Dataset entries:
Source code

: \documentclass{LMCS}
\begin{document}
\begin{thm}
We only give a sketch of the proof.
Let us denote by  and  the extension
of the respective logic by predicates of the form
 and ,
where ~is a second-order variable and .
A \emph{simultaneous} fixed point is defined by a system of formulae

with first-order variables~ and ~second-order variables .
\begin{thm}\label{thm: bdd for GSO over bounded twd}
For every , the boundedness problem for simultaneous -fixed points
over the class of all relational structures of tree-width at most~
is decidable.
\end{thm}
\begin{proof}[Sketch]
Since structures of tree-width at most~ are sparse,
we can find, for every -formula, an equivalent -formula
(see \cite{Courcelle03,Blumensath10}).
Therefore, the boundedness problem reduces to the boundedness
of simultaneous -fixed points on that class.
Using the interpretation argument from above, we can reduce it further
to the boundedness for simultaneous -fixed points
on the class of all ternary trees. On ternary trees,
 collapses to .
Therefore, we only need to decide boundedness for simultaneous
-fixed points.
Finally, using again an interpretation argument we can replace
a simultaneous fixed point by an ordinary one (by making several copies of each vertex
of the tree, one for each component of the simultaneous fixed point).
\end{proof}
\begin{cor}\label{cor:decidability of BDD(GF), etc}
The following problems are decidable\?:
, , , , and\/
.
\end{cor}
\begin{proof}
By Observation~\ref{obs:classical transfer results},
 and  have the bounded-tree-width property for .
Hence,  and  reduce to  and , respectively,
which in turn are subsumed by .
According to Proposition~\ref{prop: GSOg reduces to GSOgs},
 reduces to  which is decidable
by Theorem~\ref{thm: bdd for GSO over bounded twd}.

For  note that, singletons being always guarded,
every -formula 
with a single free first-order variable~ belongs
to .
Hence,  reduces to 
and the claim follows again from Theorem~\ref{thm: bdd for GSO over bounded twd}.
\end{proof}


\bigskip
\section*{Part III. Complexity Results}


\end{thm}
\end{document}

Instructions for the task.
What's wanted is each line above, transcribed with nothing altered.

Output of the task.
Source code

: \documentclass{LMCS}
\begin{document}
\begin{thm}
We only give a sketch of the proof.
Let us denote by  and  the extension
of the respective logic by predicates of the form
 and ,
where ~is a second-order variable and .
A \emph{simultaneous} fixed point is defined by a system of formulae

with first-order variables~ and ~second-order variables .
\begin{thm}\label{thm: bdd for GSO over bounded twd}
For every , the boundedness problem for simultaneous -fixed points
over the class of all relational structures of tree-width at most~
is decidable.
\end{thm}
\begin{proof}[Sketch]
Since structures of tree-width at most~ are sparse,
we can find, for every -formula, an equivalent -formula
(see \cite{Courcelle03,Blumensath10}).
Therefore, the boundedness problem reduces to the boundedness
of simultaneous -fixed points on that class.
Using the interpretation argument from above, we can reduce it further
to the boundedness for simultaneous -fixed points
on the class of all ternary trees. On ternary trees,
 collapses to .
Therefore, we only need to decide boundedness for simultaneous
-fixed points.
Finally, using again an interpretation argument we can replace
a simultaneous fixed point by an ordinary one (by making several copies of each vertex
of the tree, one for each component of the simultaneous fixed point).
\end{proof}
\begin{cor}\label{cor:decidability of BDD(GF), etc}
The following problems are decidable\?:
, , , , and\/
.
\end{cor}
\begin{proof}
By Observation~\ref{obs:classical transfer results},
 and  have the bounded-tree-width property for .
Hence,  and  reduce to  and , respectively,
which in turn are subsumed by .
According to Proposition~\ref{prop: GSOg reduces to GSOgs},
 reduces to  which is decidable
by Theorem~\ref{thm: bdd for GSO over bounded twd}.

For  note that, singletons being always guarded,
every -formula 
with a single free first-order variable~ belongs
to .
Hence,  reduces to 
and the claim follows again from Theorem~\ref{thm: bdd for GSO over bounded twd}.
\end{proof}


\bigskip
\section*{Part III. Complexity Results}


\end{thm}
\end{document}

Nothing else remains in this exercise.